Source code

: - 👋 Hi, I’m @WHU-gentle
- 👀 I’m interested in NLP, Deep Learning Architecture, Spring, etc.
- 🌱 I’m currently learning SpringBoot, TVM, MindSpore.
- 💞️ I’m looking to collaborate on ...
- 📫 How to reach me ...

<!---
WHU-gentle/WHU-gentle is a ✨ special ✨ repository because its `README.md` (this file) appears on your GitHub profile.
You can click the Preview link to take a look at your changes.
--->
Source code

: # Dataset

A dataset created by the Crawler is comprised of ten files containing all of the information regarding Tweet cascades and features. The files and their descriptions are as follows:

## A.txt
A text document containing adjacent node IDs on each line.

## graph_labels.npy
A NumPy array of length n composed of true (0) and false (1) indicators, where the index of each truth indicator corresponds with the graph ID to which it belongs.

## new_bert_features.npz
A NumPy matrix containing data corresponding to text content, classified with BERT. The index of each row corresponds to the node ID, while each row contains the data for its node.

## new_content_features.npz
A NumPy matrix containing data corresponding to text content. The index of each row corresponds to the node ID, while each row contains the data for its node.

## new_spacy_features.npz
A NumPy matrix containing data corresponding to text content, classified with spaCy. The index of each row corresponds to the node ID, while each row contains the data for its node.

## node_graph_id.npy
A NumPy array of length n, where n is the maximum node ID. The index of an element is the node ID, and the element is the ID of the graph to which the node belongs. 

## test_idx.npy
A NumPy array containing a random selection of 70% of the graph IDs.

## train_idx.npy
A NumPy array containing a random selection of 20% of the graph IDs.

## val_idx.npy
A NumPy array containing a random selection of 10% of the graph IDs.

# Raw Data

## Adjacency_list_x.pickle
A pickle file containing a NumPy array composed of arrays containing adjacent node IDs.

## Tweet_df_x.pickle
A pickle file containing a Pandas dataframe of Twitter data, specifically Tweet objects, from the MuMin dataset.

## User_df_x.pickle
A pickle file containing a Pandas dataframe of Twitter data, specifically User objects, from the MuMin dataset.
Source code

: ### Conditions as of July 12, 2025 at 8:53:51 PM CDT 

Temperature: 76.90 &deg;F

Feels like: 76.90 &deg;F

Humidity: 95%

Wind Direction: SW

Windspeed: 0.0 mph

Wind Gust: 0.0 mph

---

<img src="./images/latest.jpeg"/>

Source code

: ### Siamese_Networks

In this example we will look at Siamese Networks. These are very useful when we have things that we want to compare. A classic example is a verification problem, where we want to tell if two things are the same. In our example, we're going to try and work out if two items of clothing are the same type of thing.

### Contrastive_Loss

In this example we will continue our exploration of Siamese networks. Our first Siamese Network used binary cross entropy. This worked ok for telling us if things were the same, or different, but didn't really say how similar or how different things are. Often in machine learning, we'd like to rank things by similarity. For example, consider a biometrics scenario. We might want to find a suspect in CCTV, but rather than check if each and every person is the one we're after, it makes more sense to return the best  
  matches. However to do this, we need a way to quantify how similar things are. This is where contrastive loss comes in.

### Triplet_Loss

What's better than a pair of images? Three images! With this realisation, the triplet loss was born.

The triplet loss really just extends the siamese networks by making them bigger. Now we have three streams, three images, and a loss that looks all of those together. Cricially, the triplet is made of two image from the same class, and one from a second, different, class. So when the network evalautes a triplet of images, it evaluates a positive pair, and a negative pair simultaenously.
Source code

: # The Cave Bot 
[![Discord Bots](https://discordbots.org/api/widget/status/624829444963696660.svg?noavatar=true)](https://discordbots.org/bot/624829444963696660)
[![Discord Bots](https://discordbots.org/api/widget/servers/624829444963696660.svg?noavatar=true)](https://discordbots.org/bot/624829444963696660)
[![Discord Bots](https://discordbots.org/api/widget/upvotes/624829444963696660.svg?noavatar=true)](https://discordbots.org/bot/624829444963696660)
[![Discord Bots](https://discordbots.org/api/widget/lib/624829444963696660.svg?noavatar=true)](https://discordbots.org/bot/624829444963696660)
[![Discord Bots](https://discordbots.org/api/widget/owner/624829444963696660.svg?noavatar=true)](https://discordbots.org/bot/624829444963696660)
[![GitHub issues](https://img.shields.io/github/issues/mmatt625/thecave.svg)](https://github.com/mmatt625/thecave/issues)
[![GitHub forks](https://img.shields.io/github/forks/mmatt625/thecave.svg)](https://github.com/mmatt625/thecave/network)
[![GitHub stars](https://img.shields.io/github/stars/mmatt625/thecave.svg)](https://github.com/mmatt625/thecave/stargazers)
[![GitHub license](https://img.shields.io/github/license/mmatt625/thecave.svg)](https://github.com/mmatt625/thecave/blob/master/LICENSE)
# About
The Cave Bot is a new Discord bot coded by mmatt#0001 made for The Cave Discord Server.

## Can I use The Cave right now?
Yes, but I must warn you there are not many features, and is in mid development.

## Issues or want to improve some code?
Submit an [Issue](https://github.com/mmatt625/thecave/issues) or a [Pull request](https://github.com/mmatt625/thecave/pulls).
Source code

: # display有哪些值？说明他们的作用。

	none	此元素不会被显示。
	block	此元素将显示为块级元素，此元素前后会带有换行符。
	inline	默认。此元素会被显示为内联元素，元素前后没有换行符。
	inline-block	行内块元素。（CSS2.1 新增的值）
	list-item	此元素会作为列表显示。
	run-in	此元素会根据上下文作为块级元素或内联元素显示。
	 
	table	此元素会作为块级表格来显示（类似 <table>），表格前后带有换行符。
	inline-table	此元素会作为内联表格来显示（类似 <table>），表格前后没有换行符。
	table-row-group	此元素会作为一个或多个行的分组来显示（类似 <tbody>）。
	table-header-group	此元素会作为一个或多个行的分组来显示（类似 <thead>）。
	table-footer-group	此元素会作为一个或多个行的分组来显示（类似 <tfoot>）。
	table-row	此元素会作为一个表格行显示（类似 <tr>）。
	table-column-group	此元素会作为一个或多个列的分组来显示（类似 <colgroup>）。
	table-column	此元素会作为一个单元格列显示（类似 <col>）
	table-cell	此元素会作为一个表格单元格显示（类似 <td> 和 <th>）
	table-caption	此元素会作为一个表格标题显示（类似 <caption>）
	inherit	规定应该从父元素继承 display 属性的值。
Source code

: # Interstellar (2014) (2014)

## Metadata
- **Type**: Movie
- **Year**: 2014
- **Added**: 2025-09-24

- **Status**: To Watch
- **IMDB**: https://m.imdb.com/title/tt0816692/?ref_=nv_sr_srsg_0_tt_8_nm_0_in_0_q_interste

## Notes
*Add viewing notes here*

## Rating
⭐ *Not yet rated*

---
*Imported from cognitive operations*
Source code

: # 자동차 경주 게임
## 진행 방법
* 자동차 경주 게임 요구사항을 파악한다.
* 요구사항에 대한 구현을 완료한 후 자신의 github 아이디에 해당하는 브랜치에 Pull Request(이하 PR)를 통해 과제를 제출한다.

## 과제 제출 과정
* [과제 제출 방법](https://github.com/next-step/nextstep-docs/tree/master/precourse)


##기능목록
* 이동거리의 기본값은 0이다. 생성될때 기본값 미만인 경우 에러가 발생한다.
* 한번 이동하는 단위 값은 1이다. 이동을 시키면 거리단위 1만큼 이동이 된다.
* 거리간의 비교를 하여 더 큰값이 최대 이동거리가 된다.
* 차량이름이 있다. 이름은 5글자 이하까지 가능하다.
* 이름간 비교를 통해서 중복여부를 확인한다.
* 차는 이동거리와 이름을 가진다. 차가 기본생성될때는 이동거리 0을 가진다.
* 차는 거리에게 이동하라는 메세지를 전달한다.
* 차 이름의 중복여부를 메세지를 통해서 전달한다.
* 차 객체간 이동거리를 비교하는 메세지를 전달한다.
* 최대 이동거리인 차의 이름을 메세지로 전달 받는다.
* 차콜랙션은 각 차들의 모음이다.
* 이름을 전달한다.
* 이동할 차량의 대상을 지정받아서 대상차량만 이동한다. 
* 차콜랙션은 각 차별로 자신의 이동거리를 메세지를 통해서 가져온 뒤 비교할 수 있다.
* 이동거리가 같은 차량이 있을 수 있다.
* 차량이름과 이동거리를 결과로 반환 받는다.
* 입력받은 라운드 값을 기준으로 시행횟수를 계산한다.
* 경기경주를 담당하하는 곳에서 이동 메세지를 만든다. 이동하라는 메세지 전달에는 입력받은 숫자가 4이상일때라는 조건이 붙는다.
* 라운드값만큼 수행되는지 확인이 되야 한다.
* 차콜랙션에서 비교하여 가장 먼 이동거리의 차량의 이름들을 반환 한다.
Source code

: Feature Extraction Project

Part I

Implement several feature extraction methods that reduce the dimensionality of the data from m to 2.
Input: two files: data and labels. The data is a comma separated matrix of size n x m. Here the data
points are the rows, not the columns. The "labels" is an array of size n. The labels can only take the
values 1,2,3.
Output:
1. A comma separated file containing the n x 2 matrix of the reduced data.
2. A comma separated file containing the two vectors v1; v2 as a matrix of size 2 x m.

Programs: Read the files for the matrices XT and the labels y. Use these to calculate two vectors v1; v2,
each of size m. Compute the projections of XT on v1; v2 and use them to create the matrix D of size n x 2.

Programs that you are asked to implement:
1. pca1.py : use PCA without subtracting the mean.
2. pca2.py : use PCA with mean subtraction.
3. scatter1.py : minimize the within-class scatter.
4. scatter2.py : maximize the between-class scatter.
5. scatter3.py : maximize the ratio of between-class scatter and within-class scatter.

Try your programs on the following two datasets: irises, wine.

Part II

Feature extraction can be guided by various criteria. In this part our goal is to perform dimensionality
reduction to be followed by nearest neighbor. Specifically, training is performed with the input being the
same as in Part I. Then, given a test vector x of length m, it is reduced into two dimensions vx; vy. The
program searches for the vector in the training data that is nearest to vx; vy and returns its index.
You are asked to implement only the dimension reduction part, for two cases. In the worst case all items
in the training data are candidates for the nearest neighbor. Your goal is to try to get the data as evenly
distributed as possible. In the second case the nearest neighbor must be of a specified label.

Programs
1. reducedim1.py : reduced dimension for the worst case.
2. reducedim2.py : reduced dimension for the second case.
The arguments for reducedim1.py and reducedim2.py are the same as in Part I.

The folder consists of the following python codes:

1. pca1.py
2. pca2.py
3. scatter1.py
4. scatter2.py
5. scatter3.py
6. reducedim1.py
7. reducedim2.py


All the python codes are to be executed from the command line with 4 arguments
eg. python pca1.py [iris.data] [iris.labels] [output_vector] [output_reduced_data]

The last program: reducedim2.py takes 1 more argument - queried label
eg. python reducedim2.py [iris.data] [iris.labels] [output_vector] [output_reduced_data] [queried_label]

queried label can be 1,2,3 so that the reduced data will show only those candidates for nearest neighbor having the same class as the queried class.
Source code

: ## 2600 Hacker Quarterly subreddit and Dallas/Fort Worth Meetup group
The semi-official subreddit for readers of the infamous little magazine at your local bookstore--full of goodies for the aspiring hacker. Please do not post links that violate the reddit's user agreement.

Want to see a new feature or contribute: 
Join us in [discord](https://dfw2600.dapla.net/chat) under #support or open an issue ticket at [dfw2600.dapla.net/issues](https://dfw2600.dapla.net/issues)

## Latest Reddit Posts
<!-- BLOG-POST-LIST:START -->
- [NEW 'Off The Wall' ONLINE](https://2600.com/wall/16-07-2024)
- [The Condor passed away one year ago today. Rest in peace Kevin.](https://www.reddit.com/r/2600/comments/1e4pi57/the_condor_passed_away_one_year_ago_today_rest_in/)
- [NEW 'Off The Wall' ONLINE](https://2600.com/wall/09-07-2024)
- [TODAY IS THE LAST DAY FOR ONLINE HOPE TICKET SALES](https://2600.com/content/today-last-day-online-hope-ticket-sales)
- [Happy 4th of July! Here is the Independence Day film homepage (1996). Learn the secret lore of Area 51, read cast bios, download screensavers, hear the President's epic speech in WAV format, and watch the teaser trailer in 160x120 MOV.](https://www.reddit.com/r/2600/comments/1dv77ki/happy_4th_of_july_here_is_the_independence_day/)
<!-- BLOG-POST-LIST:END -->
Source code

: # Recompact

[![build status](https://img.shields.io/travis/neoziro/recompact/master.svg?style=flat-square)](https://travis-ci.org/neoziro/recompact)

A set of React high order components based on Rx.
★ ★ ★ ★
Work to be completed
Each line of the records above, from the first through the one containing "## new_content_features.npz", is to be retyped exactly; no other line belongs.

Solution
Source code

: - 👋 Hi, I’m @WHU-gentle
- 👀 I’m interested in NLP, Deep Learning Architecture, Spring, etc.
- 🌱 I’m currently learning SpringBoot, TVM, MindSpore.
- 💞️ I’m looking to collaborate on ...
- 📫 How to reach me ...

<!---
WHU-gentle/WHU-gentle is a ✨ special ✨ repository because its `README.md` (this file) appears on your GitHub profile.
You can click the Preview link to take a look at your changes.
--->
Source code

: # Dataset

A dataset created by the Crawler is comprised of ten files containing all of the information regarding Tweet cascades and features. The files and their descriptions are as follows:

## A.txt
A text document containing adjacent node IDs on each line.

## graph_labels.npy
A NumPy array of length n composed of true (0) and false (1) indicators, where the index of each truth indicator corresponds with the graph ID to which it belongs.

## new_bert_features.npz
A NumPy matrix containing data corresponding to text content, classified with BERT. The index of each row corresponds to the node ID, while each row contains the data for its node.

## new_content_features.npz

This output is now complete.